Вчера — вера в Грецию и эллинизм,
Под падающий занавес смерть героя,
Молитва на закате, поклоненье
Помешанным. Сегодня же борьба.
Завтра — час живописцев и музыкантов.
Под сводами купола гул громогласный хора
...И выбор председателя
Внезапным лесом рук. Сегодня же — борьба.

(Перевод М. Зенкевича)

Нужен человек, способный на время отказаться от идей демократического равенства и личной свободы, от эстетических восторгов, отбросить интеллигентские сомнения, ради спасения цивилизации отрешиться от ею же взращенных рефлексий:

Мы добровольно повышаем шансы смерти,
Принимаем вину в неизбежных убийствах.

(Перевод М. Зенкевича)

Нужен человек действия, нужен Герой. Образ его стремится создать английское (и не только английское) искусство 30-х годов, словно исподволь готовя человечество к грядущим испытаниям.

«На смену чувствительному, невротическому антигерою 20-х годов пришел человек действия, — сказано в статье Майкла Робертса с многозначительным название "Возвращение героя". — Этот возвращающийся герой, человек, который знает себя и определенен в своих желаниях, — антитеза Пруфроку Элиота»70. Настоящий мужчина и воин, верующий в правоту своего дела, герой должен был по всем статьям противостоять персонажам искусства и действительности 20-х годов — цинизму технократов и прожигателей жизни, высокомерию интеллектуальной элиты, наконец, отчаянию и бесплодной ярости «потерянного поколения».

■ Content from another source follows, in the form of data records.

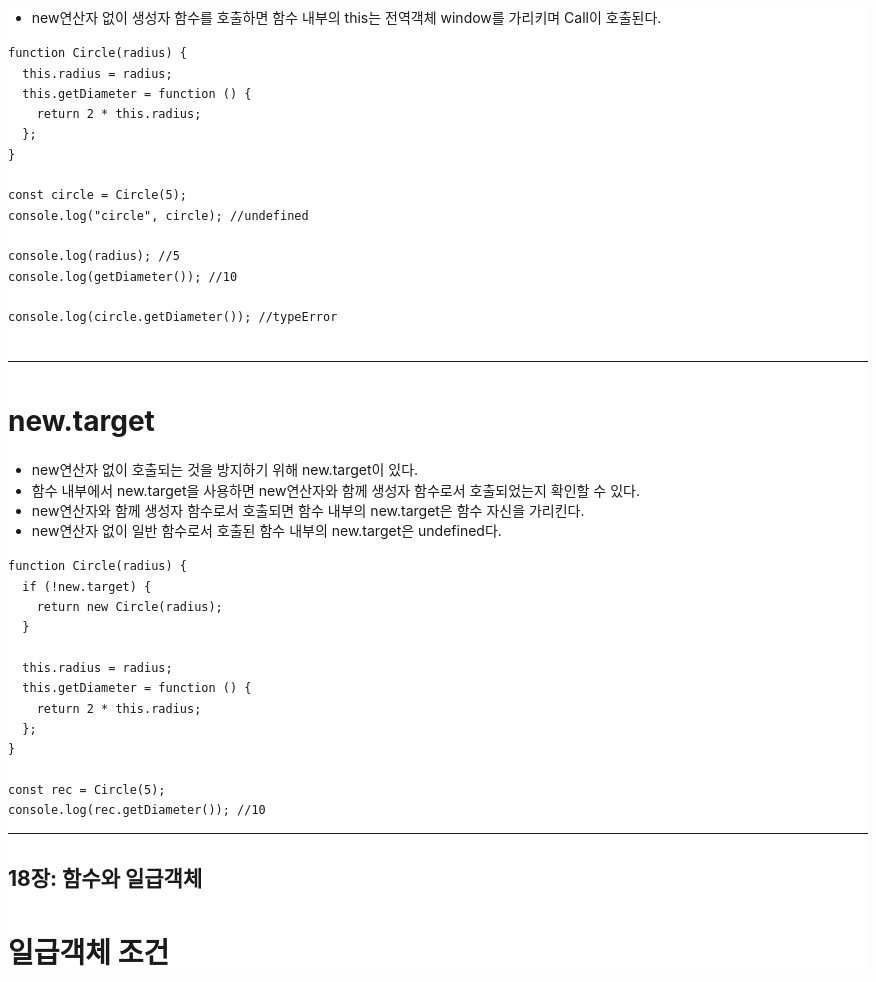 - new연산자 없이 생성자 함수를 호출하면 함수 내부의 this는 전역객체 window를 가리키며 Call이 호출된다.

```
function Circle(radius) {
  this.radius = radius;
  this.getDiameter = function () {
    return 2 * this.radius;
  };
}

const circle = Circle(5);
console.log("circle", circle); //undefined

console.log(radius); //5
console.log(getDiameter()); //10

console.log(circle.getDiameter()); //typeError


```

---

# new.target

- new연산자 없이 호출되는 것을 방지하기 위해 new.target이 있다.
- 함수 내부에서 new.target을 사용하면 new연산자와 함께 생성자 함수로서 호출되었는지 확인할 수 있다.
- new연산자와 함께 생성자 함수로서 호출되면 함수 내부의 new.target은 함수 자신을 가리킨다.
- new연산자 없이 일반 함수로서 호출된 함수 내부의 new.target은 undefined다.

```
function Circle(radius) {
  if (!new.target) {
    return new Circle(radius);
  }

  this.radius = radius;
  this.getDiameter = function () {
    return 2 * this.radius;
  };
}

const rec = Circle(5);
console.log(rec.getDiameter()); //10

```

---

## 18장: 함수와 일급객체

# 일급객체 조건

«Возвращение героя» происходило в разных искусствах и с разной мерой философской и эстетической значительности.

На свой лад о том же говорил и английский театр. В Гамлете — Оливье — всего отчетливее.

Новый герой, личность, взятая на пределе человеческих возможностей, воспринимался как прямой потомок великих характеров, созданных искусством прошлого. В своем эссе «Надежда на поэзию» (1934) Дей-Льюис писал о героях — избранниках нового поэтического поколения «Они представляют собою нечто существенное в человечестве, увеличенное до героических пропорций; они, может быть, предвестие нового Ахилла, нового Иова, нового Отелло»71. «Возвращение героя» было частью общего для художественной культуры 30-х годов процесса воскрешения классической традиции, которую следовало спасти от натиска фашистского варварства.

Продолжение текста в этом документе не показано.